Viktor Arnar Ingolfsson:
Im Jahre 2008 nahm die isländische Keramikkünsterlin Margrét Jónsdóttir Kontakt zu ein paar Schriftstellern auf und fragte sie um Hilfe bei einem Teil ihrer Ausstellung "White Shadows". Margret bat um eine Beschreibung eines keramischen Objektes, welches sie dann anfertigen wollte, um es in ihrer Ausstellung zu zeigen. Ich arbeitete zu der Zeit an „Sólstjakar“ und bekam die Idee, zwei Kerzenständer als Requisiten zu benutzen. Margret erhielt meine Beschreibung und sie fertigte die Kerzenständer für ihre Ausstellung an. „Sólstjakar“ ist ein Name, den ich kreiert habe und er bedeutet "Kerzenständer der Sonne".
Literaturportal schwedenkrimi.de:
Die Idee zu der Handlung trägst Du schon seit einigen Jahren, um genau zu sein seit 2006, mit Dir herum. Die Grundidee, der Mord in der isländischen Botschaft, ist erhalten geblieben. Wie viele Entwürfe hat es gebraucht, um schließlich zu der endgültigen Fassung zu kommen?
Viktor Arnar Ingolfsson:
Es war eine lange Reise. Zuerst war die Idee die isländische Botschaft viel länger in der Geschichte zu benutzen. Ich besuchte Berlin und ich las viele Bücher über Gebräuche und Umgangsformen in den diplomatischen Kreisen. Ich schrieb viele Absätze über diese Dinge aber als sich die Geschichte entwickelte, ging sie in eine andere Richtung. Die Szenen über die Botschaft verschwanden eine nach der anderen. In der endgültigen Fassung ist es nur der erste Teil der Geschichte, welcher die Botschaft als Schauplatz aufweist.

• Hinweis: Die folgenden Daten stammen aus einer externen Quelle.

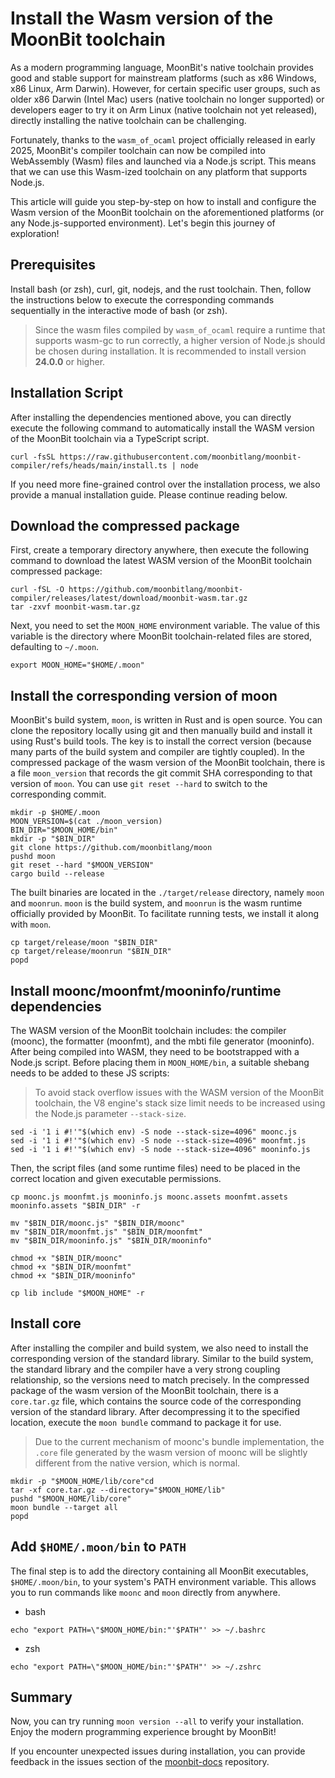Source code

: # Install the Wasm version of the MoonBit toolchain

As a modern programming language, MoonBit's native toolchain provides good and stable support for mainstream platforms (such as x86 Windows, x86 Linux, Arm Darwin). However, for certain specific user groups, such as older x86 Darwin (Intel Mac) users (native toolchain no longer supported) or developers eager to try it on Arm Linux (native toolchain not yet released), directly installing the native toolchain can be challenging.

Fortunately, thanks to the `wasm_of_ocaml` project officially released in early 2025, MoonBit's compiler toolchain can now be compiled into WebAssembly (Wasm) files and launched via a Node.js script. This means that we can use this Wasm-ized toolchain on any platform that supports Node.js.

This article will guide you step-by-step on how to install and configure the Wasm version of the MoonBit toolchain on the aforementioned platforms (or any Node.js-supported environment). Let's begin this journey of exploration!

## Prerequisites

Install bash (or zsh), curl, git, nodejs, and the rust toolchain. Then, follow the instructions below to execute the corresponding commands sequentially in the interactive mode of bash (or zsh).

> Since the wasm files compiled by `wasm_of_ocaml` require a runtime that supports wasm-gc to run correctly, a higher version of Node.js should be chosen during installation. It is recommended to install version **24.0.0** or higher.

## Installation Script

After installing the dependencies mentioned above, you can directly execute the following command to automatically install the WASM version of the MoonBit toolchain via a TypeScript script.

```shell
curl -fsSL https://raw.githubusercontent.com/moonbitlang/moonbit-compiler/refs/heads/main/install.ts | node
```

If you need more fine-grained control over the installation process, we also provide a manual installation guide. Please continue reading below.

## Download the compressed package

First, create a temporary directory anywhere, then execute the following command to download the latest WASM version of the MoonBit toolchain compressed package:

```shell
curl -fSL -O https://github.com/moonbitlang/moonbit-compiler/releases/latest/download/moonbit-wasm.tar.gz
tar -zxvf moonbit-wasm.tar.gz
```

Next, you need to set the `MOON_HOME` environment variable. The value of this variable is the directory where MoonBit toolchain-related files are stored, defaulting to `~/.moon`.

```shell
export MOON_HOME="$HOME/.moon"
```

## Install the corresponding version of moon

MoonBit's build system, `moon`, is written in Rust and is open source. You can clone the repository locally using git and then manually build and install it using Rust's build tools. The key is to install the correct version (because many parts of the build system and compiler are tightly coupled). In the compressed package of the wasm version of the MoonBit toolchain, there is a file `moon_version` that records the git commit SHA corresponding to that version of `moon`. You can use `git reset --hard` to switch to the corresponding commit.

```shell
mkdir -p $HOME/.moon
MOON_VERSION=$(cat ./moon_version)
BIN_DIR="$MOON_HOME/bin"
mkdir -p "$BIN_DIR"
git clone https://github.com/moonbitlang/moon
pushd moon
git reset --hard "$MOON_VERSION"
cargo build --release
```

The built binaries are located in the `./target/release` directory, namely `moon` and `moonrun`. `moon` is the build system, and `moonrun` is the wasm runtime officially provided by MoonBit. To facilitate running tests, we install it along with `moon`.

```shell
cp target/release/moon "$BIN_DIR"
cp target/release/moonrun "$BIN_DIR"
popd
```

## Install moonc/moonfmt/mooninfo/runtime dependencies

The WASM version of the MoonBit toolchain includes: the compiler (moonc), the formatter (moonfmt), and the mbti file generator (mooninfo). After being compiled into WASM, they need to be bootstrapped with a Node.js script. Before placing them in `MOON_HOME/bin`, a suitable shebang needs to be added to these JS scripts:

> To avoid stack overflow issues with the WASM version of the MoonBit toolchain, the V8 engine's stack size limit needs to be increased using the Node.js parameter `--stack-size`.

```shell
sed -i '1 i #!'"$(which env) -S node --stack-size=4096" moonc.js
sed -i '1 i #!'"$(which env) -S node --stack-size=4096" moonfmt.js
sed -i '1 i #!'"$(which env) -S node --stack-size=4096" mooninfo.js
```

Then, the script files (and some runtime files) need to be placed in the correct location and given executable permissions.

```shell
cp moonc.js moonfmt.js mooninfo.js moonc.assets moonfmt.assets mooninfo.assets "$BIN_DIR" -r

mv "$BIN_DIR/moonc.js" "$BIN_DIR/moonc"
mv "$BIN_DIR/moonfmt.js" "$BIN_DIR/moonfmt"
mv "$BIN_DIR/mooninfo.js" "$BIN_DIR/mooninfo"

chmod +x "$BIN_DIR/moonc"
chmod +x "$BIN_DIR/moonfmt"
chmod +x "$BIN_DIR/mooninfo"

cp lib include "$MOON_HOME" -r
```

## Install core

After installing the compiler and build system, we also need to install the corresponding version of the standard library. Similar to the build system, the standard library and the compiler have a very strong coupling relationship, so the versions need to match precisely. In the compressed package of the wasm version of the MoonBit toolchain, there is a `core.tar.gz` file, which contains the source code of the corresponding version of the standard library. After decompressing it to the specified location, execute the `moon bundle` command to package it for use.

> Due to the current mechanism of moonc's bundle implementation, the `.core` file generated by the wasm version of moonc will be slightly different from the native version, which is normal.

```shell
mkdir -p "$MOON_HOME/lib/core"cd 
tar -xf core.tar.gz --directory="$MOON_HOME/lib"
pushd "$MOON_HOME/lib/core"
moon bundle --target all
popd
```

## Add `$HOME/.moon/bin` to `PATH`

The final step is to add the directory containing all MoonBit executables, `$HOME/.moon/bin`, to your system's PATH environment variable. This allows you to run commands like `moonc` and `moon` directly from anywhere.

*   bash

```shell
echo "export PATH=\"$MOON_HOME/bin:"'$PATH"' >> ~/.bashrc
```

*   zsh

```shell
echo "export PATH=\"$MOON_HOME/bin:"'$PATH"' >> ~/.zshrc
```

## Summary

Now, you can try running `moon version --all` to verify your installation. Enjoy the modern programming experience brought by MoonBit!

If you encounter unexpected issues during installation, you can provide feedback in the issues section of the [moonbit-docs](https://github.com/moonbitlang/moonbit-docs) repository.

Literaturportal schwedenkrimi.de:
Im Roman taucht auch die isländische Finanzkrise auf. Verluste bei Börsengeschäften usw. Hast Du diesen Aspekt der Handlung nachträglich eingeführt?
Viktor Arnar Ingolfsson:
Sie kommt als brauchbares Szenario zur Sprache. Aber nur im Hintergrund. Dies ist keine Geschichte über den Finanzkollaps.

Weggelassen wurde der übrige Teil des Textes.